- **About this exercise**: Copy out the whole listing below exactly.

- **Records for processing**:
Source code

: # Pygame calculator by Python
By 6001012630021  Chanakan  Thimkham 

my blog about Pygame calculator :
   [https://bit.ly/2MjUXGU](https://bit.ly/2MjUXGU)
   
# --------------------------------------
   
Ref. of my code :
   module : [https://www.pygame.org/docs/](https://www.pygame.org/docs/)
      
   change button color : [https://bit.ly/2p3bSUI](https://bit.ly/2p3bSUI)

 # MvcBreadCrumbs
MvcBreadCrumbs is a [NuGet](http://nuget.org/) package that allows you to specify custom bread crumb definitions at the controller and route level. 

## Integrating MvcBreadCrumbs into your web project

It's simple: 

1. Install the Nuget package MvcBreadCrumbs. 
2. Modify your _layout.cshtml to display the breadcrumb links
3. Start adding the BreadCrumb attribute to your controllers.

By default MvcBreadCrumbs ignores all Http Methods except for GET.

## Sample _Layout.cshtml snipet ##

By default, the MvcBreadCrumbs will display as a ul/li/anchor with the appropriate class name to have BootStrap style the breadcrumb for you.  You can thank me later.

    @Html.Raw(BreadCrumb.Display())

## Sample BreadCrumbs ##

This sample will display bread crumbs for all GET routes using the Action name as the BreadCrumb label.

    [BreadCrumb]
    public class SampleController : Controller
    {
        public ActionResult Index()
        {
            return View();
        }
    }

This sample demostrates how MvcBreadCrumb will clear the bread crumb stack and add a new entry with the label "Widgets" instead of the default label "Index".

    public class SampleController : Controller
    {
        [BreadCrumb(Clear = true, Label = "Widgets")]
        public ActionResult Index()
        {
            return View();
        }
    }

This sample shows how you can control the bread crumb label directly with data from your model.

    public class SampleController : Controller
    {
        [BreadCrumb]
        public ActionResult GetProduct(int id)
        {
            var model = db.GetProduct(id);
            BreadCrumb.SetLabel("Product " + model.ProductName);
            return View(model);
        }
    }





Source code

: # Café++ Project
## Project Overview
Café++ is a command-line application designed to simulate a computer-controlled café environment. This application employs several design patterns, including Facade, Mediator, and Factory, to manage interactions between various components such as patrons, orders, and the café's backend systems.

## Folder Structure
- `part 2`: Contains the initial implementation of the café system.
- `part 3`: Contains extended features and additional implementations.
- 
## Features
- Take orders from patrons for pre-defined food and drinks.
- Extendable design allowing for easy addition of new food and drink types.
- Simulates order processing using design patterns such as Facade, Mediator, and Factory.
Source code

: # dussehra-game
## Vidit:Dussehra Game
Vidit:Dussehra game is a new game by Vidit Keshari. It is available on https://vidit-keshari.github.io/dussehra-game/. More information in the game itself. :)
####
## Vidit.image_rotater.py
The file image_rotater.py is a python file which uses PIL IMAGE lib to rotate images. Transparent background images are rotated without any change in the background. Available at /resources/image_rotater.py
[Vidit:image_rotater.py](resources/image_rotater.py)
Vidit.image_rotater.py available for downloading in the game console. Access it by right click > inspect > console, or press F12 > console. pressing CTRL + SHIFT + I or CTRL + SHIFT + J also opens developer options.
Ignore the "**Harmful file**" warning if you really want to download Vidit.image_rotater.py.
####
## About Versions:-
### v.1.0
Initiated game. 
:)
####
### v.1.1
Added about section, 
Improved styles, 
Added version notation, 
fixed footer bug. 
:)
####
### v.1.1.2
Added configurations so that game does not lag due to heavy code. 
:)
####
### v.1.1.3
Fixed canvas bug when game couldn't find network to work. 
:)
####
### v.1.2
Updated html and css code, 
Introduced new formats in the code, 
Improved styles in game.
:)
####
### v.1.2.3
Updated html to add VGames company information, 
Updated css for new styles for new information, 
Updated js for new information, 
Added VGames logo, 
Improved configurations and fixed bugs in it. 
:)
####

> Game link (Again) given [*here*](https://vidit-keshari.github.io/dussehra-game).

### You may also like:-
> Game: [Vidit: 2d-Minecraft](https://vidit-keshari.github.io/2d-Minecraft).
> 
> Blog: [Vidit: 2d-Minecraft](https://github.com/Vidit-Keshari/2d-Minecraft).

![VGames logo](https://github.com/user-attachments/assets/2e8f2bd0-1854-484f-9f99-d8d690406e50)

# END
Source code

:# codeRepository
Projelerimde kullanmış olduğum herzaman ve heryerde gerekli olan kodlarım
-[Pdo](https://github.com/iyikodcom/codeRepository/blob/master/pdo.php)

- **Solved exercise**:
Source code

: # Pygame calculator by Python
By 6001012630021  Chanakan  Thimkham 

my blog about Pygame calculator :
   [https://bit.ly/2MjUXGU](https://bit.ly/2MjUXGU)
   
# --------------------------------------
   
Ref. of my code :
   module : [https://www.pygame.org/docs/](https://www.pygame.org/docs/)
      
   change button color : [https://bit.ly/2p3bSUI](https://bit.ly/2p3bSUI)

 # MvcBreadCrumbs
MvcBreadCrumbs is a [NuGet](http://nuget.org/) package that allows you to specify custom bread crumb definitions at the controller and route level. 

## Integrating MvcBreadCrumbs into your web project

It's simple: 

1. Install the Nuget package MvcBreadCrumbs. 
2. Modify your _layout.cshtml to display the breadcrumb links
3. Start adding the BreadCrumb attribute to your controllers.

By default MvcBreadCrumbs ignores all Http Methods except for GET.

## Sample _Layout.cshtml snipet ##

By default, the MvcBreadCrumbs will display as a ul/li/anchor with the appropriate class name to have BootStrap style the breadcrumb for you.  You can thank me later.

    @Html.Raw(BreadCrumb.Display())

## Sample BreadCrumbs ##

This sample will display bread crumbs for all GET routes using the Action name as the BreadCrumb label.

    [BreadCrumb]
    public class SampleController : Controller
    {
        public ActionResult Index()
        {
            return View();
        }
    }

This sample demostrates how MvcBreadCrumb will clear the bread crumb stack and add a new entry with the label "Widgets" instead of the default label "Index".

    public class SampleController : Controller
    {
        [BreadCrumb(Clear = true, Label = "Widgets")]
        public ActionResult Index()
        {
            return View();
        }
    }

This sample shows how you can control the bread crumb label directly with data from your model.

    public class SampleController : Controller
    {
        [BreadCrumb]
        public ActionResult GetProduct(int id)
        {
            var model = db.GetProduct(id);
            BreadCrumb.SetLabel("Product " + model.ProductName);
            return View(model);
        }
    }





Source code

: # Café++ Project
## Project Overview
Café++ is a command-line application designed to simulate a computer-controlled café environment. This application employs several design patterns, including Facade, Mediator, and Factory, to manage interactions between various components such as patrons, orders, and the café's backend systems.

## Folder Structure
- `part 2`: Contains the initial implementation of the café system.
- `part 3`: Contains extended features and additional implementations.
- 
## Features
- Take orders from patrons for pre-defined food and drinks.
- Extendable design allowing for easy addition of new food and drink types.
- Simulates order processing using design patterns such as Facade, Mediator, and Factory.
Source code

: # dussehra-game
## Vidit:Dussehra Game
Vidit:Dussehra game is a new game by Vidit Keshari. It is available on https://vidit-keshari.github.io/dussehra-game/. More information in the game itself. :)
####
## Vidit.image_rotater.py
The file image_rotater.py is a python file which uses PIL IMAGE lib to rotate images. Transparent background images are rotated without any change in the background. Available at /resources/image_rotater.py
[Vidit:image_rotater.py](resources/image_rotater.py)
Vidit.image_rotater.py available for downloading in the game console. Access it by right click > inspect > console, or press F12 > console. pressing CTRL + SHIFT + I or CTRL + SHIFT + J also opens developer options.
Ignore the "**Harmful file**" warning if you really want to download Vidit.image_rotater.py.
####
## About Versions:-
### v.1.0
Initiated game. 
:)
####
### v.1.1
Added about section, 
Improved styles, 
Added version notation, 
fixed footer bug. 
:)
####
### v.1.1.2
Added configurations so that game does not lag due to heavy code. 
:)
####
### v.1.1.3
Fixed canvas bug when game couldn't find network to work. 
:)
####
### v.1.2
Updated html and css code, 
Introduced new formats in the code, 
Improved styles in game.
:)
####
### v.1.2.3
Updated html to add VGames company information, 
Updated css for new styles for new information, 
Updated js for new information, 
Added VGames logo, 
Improved configurations and fixed bugs in it. 
:)
####

> Game link (Again) given [*here*](https://vidit-keshari.github.io/dussehra-game).

### You may also like:-
> Game: [Vidit: 2d-Minecraft](https://vidit-keshari.github.io/2d-Minecraft).
> 
> Blog: [Vidit: 2d-Minecraft](https://github.com/Vidit-Keshari/2d-Minecraft).

![VGames logo](https://github.com/user-attachments/assets/2e8f2bd0-1854-484f-9f99-d8d690406e50)

# END
Source code

:# codeRepository
Projelerimde kullanmış olduğum herzaman ve heryerde gerekli olan kodlarım
-[Pdo](https://github.com/iyikodcom/codeRepository/blob/master/pdo.php)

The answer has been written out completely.